In other words, strip implements a multiple-access, non-broadcast device, accessed via an RS-232 serial line, using a proprietary packet framing scheme.
This version of the strip driver maps IP addresses to Metricom Ricochet packet radio addresses using statically configured entries in the normal routing table. These entries map IP addresses of peer packet radios to the MAC-level addresses. The exact syntax of this mapping and an example are discussed below. The Internet Assigned Numbers Authority (IANA) has allocated an ARP type code for use with STRIP. A future version of this driver will support arp(4) to obtain the IP address of reachable peer packet radios dynamically.

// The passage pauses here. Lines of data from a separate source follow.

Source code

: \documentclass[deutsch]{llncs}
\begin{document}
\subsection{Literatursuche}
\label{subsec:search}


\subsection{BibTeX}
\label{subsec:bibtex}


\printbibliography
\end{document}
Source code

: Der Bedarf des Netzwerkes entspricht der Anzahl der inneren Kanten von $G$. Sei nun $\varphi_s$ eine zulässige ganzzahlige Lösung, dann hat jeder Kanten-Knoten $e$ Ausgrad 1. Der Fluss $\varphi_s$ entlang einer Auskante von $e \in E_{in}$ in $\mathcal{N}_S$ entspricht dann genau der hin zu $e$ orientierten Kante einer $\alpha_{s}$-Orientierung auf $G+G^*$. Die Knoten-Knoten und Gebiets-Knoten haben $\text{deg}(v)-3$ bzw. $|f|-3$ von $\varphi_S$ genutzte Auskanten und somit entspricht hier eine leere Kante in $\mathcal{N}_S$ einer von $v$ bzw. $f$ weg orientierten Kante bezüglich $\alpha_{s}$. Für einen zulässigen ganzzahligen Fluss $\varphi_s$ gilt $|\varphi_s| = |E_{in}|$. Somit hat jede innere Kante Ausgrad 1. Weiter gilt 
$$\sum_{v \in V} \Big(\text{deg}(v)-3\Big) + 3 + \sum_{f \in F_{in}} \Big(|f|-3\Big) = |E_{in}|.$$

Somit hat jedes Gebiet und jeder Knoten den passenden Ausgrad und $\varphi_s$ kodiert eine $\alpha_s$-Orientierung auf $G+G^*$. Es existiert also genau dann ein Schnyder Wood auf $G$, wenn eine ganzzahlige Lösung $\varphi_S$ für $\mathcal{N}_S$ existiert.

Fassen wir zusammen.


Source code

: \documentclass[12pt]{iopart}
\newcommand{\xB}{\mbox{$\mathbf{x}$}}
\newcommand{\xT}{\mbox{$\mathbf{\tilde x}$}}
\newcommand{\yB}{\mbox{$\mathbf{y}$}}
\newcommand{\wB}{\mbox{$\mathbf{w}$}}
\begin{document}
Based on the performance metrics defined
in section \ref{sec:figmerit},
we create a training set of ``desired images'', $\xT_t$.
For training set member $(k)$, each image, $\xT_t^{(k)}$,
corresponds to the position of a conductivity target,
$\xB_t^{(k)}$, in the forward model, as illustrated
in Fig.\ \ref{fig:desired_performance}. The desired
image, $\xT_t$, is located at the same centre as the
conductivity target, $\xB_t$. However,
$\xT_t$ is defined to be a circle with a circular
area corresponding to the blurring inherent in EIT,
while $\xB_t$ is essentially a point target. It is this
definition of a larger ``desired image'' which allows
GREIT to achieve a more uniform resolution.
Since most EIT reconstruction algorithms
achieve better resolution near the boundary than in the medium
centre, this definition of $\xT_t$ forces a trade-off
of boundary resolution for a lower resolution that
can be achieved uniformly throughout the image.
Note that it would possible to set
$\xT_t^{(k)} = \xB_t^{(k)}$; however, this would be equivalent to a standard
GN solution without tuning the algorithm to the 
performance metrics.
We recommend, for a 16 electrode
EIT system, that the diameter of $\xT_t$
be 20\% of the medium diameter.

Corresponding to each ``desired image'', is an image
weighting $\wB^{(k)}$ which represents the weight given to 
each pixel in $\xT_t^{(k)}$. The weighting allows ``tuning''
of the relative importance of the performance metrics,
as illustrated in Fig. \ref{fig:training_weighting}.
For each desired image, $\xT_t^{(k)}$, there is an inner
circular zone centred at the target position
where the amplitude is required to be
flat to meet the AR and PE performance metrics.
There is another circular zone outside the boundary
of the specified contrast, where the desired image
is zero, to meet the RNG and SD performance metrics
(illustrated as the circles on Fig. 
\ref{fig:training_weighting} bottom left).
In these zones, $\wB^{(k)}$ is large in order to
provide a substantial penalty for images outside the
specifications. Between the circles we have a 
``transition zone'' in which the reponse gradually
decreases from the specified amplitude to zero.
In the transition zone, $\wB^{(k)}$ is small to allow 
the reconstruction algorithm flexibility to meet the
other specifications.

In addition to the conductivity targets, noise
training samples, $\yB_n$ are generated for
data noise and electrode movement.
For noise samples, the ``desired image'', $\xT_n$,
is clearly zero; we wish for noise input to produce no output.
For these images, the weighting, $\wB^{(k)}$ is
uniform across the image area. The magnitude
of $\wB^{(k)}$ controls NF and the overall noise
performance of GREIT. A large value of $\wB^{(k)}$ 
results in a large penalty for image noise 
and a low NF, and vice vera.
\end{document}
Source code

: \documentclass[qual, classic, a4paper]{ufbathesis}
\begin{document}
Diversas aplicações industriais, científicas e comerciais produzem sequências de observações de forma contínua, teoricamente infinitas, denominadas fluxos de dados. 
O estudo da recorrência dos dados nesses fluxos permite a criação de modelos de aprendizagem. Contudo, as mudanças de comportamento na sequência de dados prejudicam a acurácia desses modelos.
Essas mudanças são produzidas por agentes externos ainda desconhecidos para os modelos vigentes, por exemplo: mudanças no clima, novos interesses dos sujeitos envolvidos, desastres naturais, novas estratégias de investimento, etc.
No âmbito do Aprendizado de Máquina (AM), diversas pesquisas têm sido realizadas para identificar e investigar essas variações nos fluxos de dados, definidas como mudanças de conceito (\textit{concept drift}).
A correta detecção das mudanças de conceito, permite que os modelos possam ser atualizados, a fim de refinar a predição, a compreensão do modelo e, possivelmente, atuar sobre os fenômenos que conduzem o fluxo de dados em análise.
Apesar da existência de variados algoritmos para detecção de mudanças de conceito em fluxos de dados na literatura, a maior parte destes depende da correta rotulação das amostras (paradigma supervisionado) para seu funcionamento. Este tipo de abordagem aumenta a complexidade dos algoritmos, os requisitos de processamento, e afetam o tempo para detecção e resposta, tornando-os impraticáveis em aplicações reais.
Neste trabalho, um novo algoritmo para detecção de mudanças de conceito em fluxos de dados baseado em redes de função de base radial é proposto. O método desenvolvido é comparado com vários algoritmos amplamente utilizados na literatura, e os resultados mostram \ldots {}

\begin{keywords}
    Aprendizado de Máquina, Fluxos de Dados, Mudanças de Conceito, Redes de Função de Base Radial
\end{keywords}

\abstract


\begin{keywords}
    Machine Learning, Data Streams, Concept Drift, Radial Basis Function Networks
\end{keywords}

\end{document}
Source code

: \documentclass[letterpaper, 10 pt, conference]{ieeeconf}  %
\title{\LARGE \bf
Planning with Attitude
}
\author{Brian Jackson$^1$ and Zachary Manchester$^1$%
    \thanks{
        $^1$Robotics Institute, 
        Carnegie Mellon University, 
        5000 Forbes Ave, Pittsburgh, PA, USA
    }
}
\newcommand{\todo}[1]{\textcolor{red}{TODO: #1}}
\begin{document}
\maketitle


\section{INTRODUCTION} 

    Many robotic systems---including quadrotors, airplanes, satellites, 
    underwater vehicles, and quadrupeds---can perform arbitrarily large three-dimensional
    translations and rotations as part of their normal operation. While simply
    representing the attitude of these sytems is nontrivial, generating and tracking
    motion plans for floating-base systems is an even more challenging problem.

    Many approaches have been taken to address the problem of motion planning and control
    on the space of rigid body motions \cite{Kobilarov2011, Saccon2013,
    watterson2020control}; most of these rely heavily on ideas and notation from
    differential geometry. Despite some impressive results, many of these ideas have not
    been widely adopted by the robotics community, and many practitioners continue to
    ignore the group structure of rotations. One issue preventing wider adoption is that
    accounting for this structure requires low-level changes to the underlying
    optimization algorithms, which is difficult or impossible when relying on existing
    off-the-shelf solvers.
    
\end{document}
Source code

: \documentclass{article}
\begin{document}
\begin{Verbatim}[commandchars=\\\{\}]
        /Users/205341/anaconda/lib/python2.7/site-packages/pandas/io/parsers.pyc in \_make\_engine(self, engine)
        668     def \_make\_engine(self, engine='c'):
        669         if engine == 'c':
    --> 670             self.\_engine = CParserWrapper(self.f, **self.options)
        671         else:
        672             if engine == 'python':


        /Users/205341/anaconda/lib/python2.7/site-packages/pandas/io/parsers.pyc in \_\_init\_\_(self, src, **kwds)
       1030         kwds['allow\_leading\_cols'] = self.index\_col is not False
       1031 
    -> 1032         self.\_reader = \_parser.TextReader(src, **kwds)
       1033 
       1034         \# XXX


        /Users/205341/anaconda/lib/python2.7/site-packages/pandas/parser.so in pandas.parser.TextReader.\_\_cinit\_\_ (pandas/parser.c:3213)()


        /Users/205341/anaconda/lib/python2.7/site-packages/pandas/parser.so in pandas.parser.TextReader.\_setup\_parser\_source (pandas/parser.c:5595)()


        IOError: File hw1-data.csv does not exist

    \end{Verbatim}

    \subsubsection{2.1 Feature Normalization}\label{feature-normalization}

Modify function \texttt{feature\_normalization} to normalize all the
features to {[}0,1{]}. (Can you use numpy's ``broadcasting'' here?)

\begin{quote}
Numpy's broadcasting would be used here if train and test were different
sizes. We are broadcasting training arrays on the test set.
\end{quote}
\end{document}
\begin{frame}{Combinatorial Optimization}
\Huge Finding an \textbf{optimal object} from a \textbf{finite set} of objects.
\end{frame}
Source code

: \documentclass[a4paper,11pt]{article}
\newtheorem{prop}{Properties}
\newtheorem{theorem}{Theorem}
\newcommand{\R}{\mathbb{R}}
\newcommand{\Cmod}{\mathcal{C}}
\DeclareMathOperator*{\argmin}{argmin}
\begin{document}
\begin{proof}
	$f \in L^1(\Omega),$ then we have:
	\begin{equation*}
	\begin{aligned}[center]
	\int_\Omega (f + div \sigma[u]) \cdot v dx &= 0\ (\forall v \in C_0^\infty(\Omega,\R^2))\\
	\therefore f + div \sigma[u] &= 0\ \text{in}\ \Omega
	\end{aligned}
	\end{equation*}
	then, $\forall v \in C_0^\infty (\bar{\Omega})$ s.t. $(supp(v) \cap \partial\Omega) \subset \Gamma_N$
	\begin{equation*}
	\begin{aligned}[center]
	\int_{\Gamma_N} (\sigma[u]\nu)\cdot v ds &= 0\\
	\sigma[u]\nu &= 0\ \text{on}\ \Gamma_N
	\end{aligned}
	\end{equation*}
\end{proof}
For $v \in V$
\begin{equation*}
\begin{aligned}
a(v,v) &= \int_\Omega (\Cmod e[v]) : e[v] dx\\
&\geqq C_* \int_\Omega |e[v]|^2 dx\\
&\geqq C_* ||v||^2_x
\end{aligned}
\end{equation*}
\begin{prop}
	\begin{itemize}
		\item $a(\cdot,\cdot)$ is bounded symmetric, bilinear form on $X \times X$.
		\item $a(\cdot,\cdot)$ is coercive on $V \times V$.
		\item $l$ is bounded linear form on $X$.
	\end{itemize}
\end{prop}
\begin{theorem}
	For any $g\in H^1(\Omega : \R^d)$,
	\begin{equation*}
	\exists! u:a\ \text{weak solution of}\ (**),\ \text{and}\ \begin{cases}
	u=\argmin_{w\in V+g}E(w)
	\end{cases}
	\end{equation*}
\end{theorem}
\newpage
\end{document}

ADDRESS CONFIGURATIONThis version of the STRIP driver requires static pre-configuration of the mapping from IP addresses to packet radio MAC addresses. The route(8) command should be used to bind a peer STRIP host's packet radio IP address to the peer's link-level packet radio address.
Radio addresses are encoded using the hex equivalent of the packet radio's decimal ASCII address. For example, the following route command will configure a routing entry to a packet radio with a MAC address of 1234-5678, and an IP address 10.11.12.13, reachable via the strip0 interface:
route add -host 10.11.12.13 -link strip0:1:2:3:4:5:6:7:8
Generalising from this example to other IP addresses and to other 8-digit MAC addresses should be clear.
RADIO CONFIGURATIONThe Metricom Ricochet packet radios can auto-baud at speeds up to 38.4K baud. At higher speeds -- 57600 or 115200 -- the packet radio cannot autobaud. When running at high speeds, the packet radio's serial port should be manually configured to permanently run at the desired speed. Use a terminal emulator and the Hayes command ATS304=115200 to set the serial baudrate to the specified number (or 0 for autobaud). The command AT&W will then save the current packet radio state in non-volatile memory.
Metricom Ricochet packet radios can operate in either “modem-emulation” mode or in packet mode (i.e. “star mode”). The strip driver automatically detects if the packet radio has fallen out of “star mode”, and resets it back into “star mode”, if the baud rate was set correctly by slattach(8).
HISTORYstrip was originally developed for the Linux kernel by Stuart Cheshire of Stanford's Operating Systems and Networking group, as part of Mary Baker's MosquitoNet project.
This strip driver was ported to NetBSD by Jonathan Stone at Stanford's Distributed Systems Group and first distributed with NetBSD 1.2.
BUGSCurrently, strip is IP-only. Encapsulations for AppleTalk and ARP have been defined, but are not yet implemented in this driver.
strip has not been widely tested on a variety of lower-level serial drivers.
The detection and resetting of packet radios that crash out of “star mode” does not always work in this version of the driver. One workaround is to kill the slattach(8) process, ifconfig(8) the strip interface down, and then start a new slattach and rerun ifconfig to enable the interface again.